On February 9, 1773, future U.S. President William Henry Harrison was born in Virginia. The enigmatic Harrison is best known for his premature death in office after 30 days. Harrison is one of the more interesting early Presidents because of his pre-White House career.
Harrison was a legitimate military hero who had a popular 1840 campaign slogan: Tippecanoe and Tyler, Too. His grandson, Benjamin Harrison, later became a U.S. President in 1888.
Harrison was born into an aristocratic Virginia family, but he decided to forgo medicine for a military career. He then left the army to become Governor of the Illinois Territory for 12 years.
As Governor, Harrison led troops that defeated an attacking American Indian force at the Battle of Tippecanoe in 1811, which made Harrison a national figure. Two years later, Harrison served as a General who led American forces to victory at the Battle of the Thames.
Following his military career, Harrison had mixed success as a political figure over the next 25 years. He briefly served in the House and Senate before gaining an appointment as ambassador to Colombia. President Andrew Jackson recalled Harrison, who had sided with Jackson’s enemy, Henry Clay.
In an attempt to derail Jackson’s hand-picked successor, Martin Van Buren, from winning the White House in 1836, the Whigs picked three regional leaders, including Harrison, in an attempt to divide the Electoral College. Harrison finished second to Van Buren.
The 1840 Whig convention saw the party unite behind Harrison after Clay failed to gain enough popular support to be a viable candidate.

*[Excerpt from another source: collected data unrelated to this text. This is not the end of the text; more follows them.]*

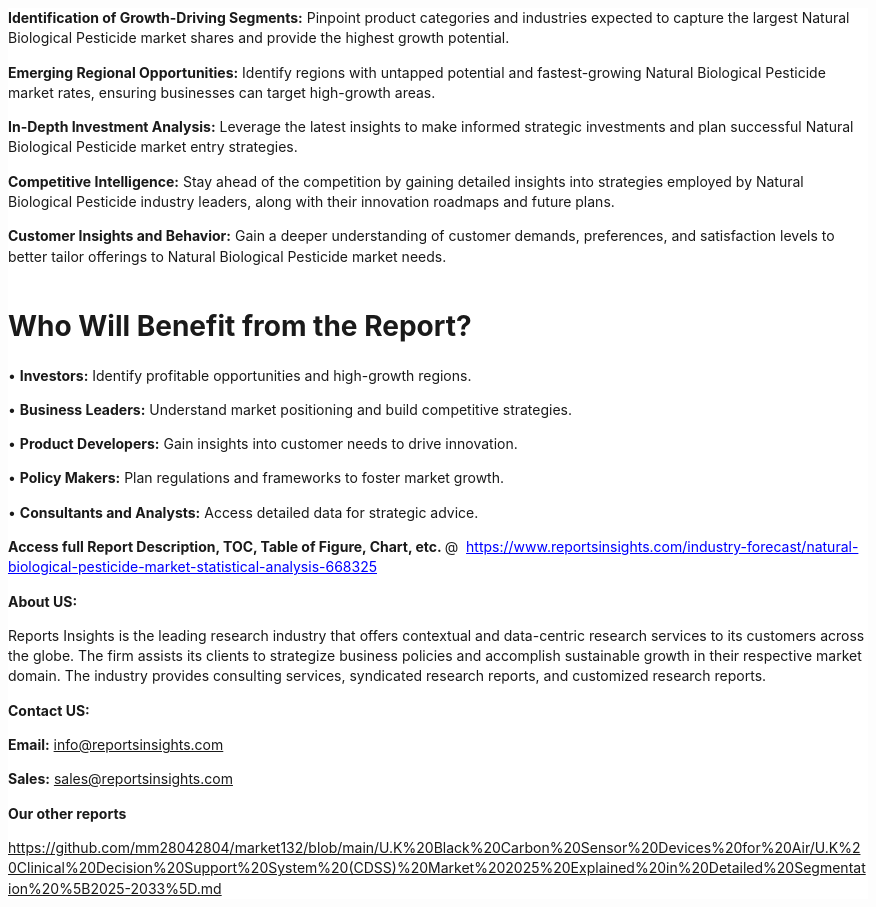 <strong>Identification of Growth-Driving Segments:</strong>
Pinpoint product categories and industries expected to capture the largest Natural Biological Pesticide market shares and provide the highest growth potential.

<strong>Emerging Regional Opportunities:</strong>
Identify regions with untapped potential and fastest-growing Natural Biological Pesticide market rates, ensuring businesses can target high-growth areas.

<strong>In-Depth Investment Analysis:</strong>
Leverage the latest insights to make informed strategic investments and plan successful Natural Biological Pesticide market entry strategies.

<strong>Competitive Intelligence:</strong>
Stay ahead of the competition by gaining detailed insights into strategies employed by Natural Biological Pesticide industry leaders, along with their innovation roadmaps and future plans.

<strong>Customer Insights and Behavior:</strong>
Gain a deeper understanding of customer demands, preferences, and satisfaction levels to better tailor offerings to Natural Biological Pesticide market needs.

# <strong>Who Will Benefit from the Report?</strong>

• <strong>Investors:</strong> Identify profitable opportunities and high-growth regions.

• <strong>Business Leaders:</strong> Understand market positioning and build competitive strategies.

• <strong>Product Developers:</strong> Gain insights into customer needs to drive innovation.

• <strong>Policy Makers:</strong> Plan regulations and frameworks to foster market growth.

• <strong>Consultants and Analysts:</strong> Access detailed data for strategic advice.
</ul>
<strong>Access full Report Description, TOC, Table of Figure, Chart, etc. </strong>@  <a href=https://www.reportsinsights.com/industry-forecast/natural-biological-pesticide-market-statistical-analysis-668325 style=color:#0000ff;>https://www.reportsinsights.com/industry-forecast/natural-biological-pesticide-market-statistical-analysis-668325</a></font>

<strong><strong>About US</strong>:</strong>

Reports Insights is the leading research industry that offers contextual and data-centric research services to its customers across the globe. The firm assists its clients to strategize business policies and accomplish sustainable growth in their respective market domain. The industry provides consulting services, syndicated research reports, and customized research reports.

<strong>Contact US:</strong>

<p class=""""><b>Email:</b> <a href=mailto:info@reportsinsights.com>info@reportsinsights.com</a></p>
<p class=""""><b>Sales:</b> <a href=mailto:sales@reportsinsights.com>sales@reportsinsights.com</a></p>

<strong>Our other reports</strong>

<a href=https://github.com/mm28042804/market132/blob/main/U.K%20Black%20Carbon%20Sensor%20Devices%20for%20Air/U.K%20Clinical%20Decision%20Support%20System%20(CDSS)%20Market%202025%20Explained%20in%20Detailed%20Segmentation%20%5B2025-2033%5D.md>https://github.com/mm28042804/market132/blob/main/U.K%20Black%20Carbon%20Sensor%20Devices%20for%20Air/U.K%20Clinical%20Decision%20Support%20System%20(CDSS)%20Market%202025%20Explained%20in%20Detailed%20Segmentation%20%5B2025-2033%5D.md</a>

The second contest between Harrison and Martin Van Buren was nasty, prolonged, and full of gamesmanship. It also featured stump speeches, smear campaigns, and dirty tactics. In the election of 1840, the Van Buren camp, knowing their candidate had been president during an economic depression, focused their campaign on attacking Harrison’s character (who called him Martin Van Ruin among other things). One Democratic newspaper printed the following quote about Harrison: “Give him a barrel of hard cider and settle a pension of two thousand a year on him, and take my word for it, he will sit the remainder of his days in his log cabin.”
The image of Harrison as a hard-cider-drinking frontiersman was campaign gold for the Whigs. As it turned out, many Americans saw those attributes as positive character traits as part of their appeal to the “common man”, and the Democrats’ smear tactic became one of the worst campaign mistakes made in a presidential election.
The united Whigs used campaign slogans, music, and mass rallies (with lots of whiskey and hard cider) to get out the vote for Harrison. Harrison also took the unusual step of actually going out on the campaign trail. He took part in the new practice of stump speeches, where he spoke in front of mass audiences.
When the votes were counted in December 1840, Harrison had won the Electoral College vote easily, but the popular vote was very close. The Whigs had won with 240 electoral votes, compared with 60 for the Democrats. But Harrison only took the popular vote by about 150,000 votes.
But the staggering stat was the huge increase in voter turnout triggered by the new style of targeted campaign tactics. More than 80 percent of eligible voters cast ballots in the 1840 race, a record turnout at the time and the third-best turnout in any presidential election. (By comparison, the previous election had a 57 percent turnout—close to the estimated 56 percent turnout of the 2016 election.)
After just over a month in office, Harrison died of complications from what was believed to be pneumonia (although a 2014 New York Times article theorized that Harrison died from typhoid fever related to Washington’s bad water supply), giving him claim as not only the president with the shortest term but also the first president to die in office—which raised important questions about presidential succession that would not be finally resolved until the passage of the 25th Amendment.
His vice president, John Tyler, did not fare well with the Whigs. For all their guile in running an election, the Whigs had focused little on the vice-presidential candidate. Tyler, a former Democrat, quickly antagonized the Whigs, and they eventually expelled him from their party while he was still President.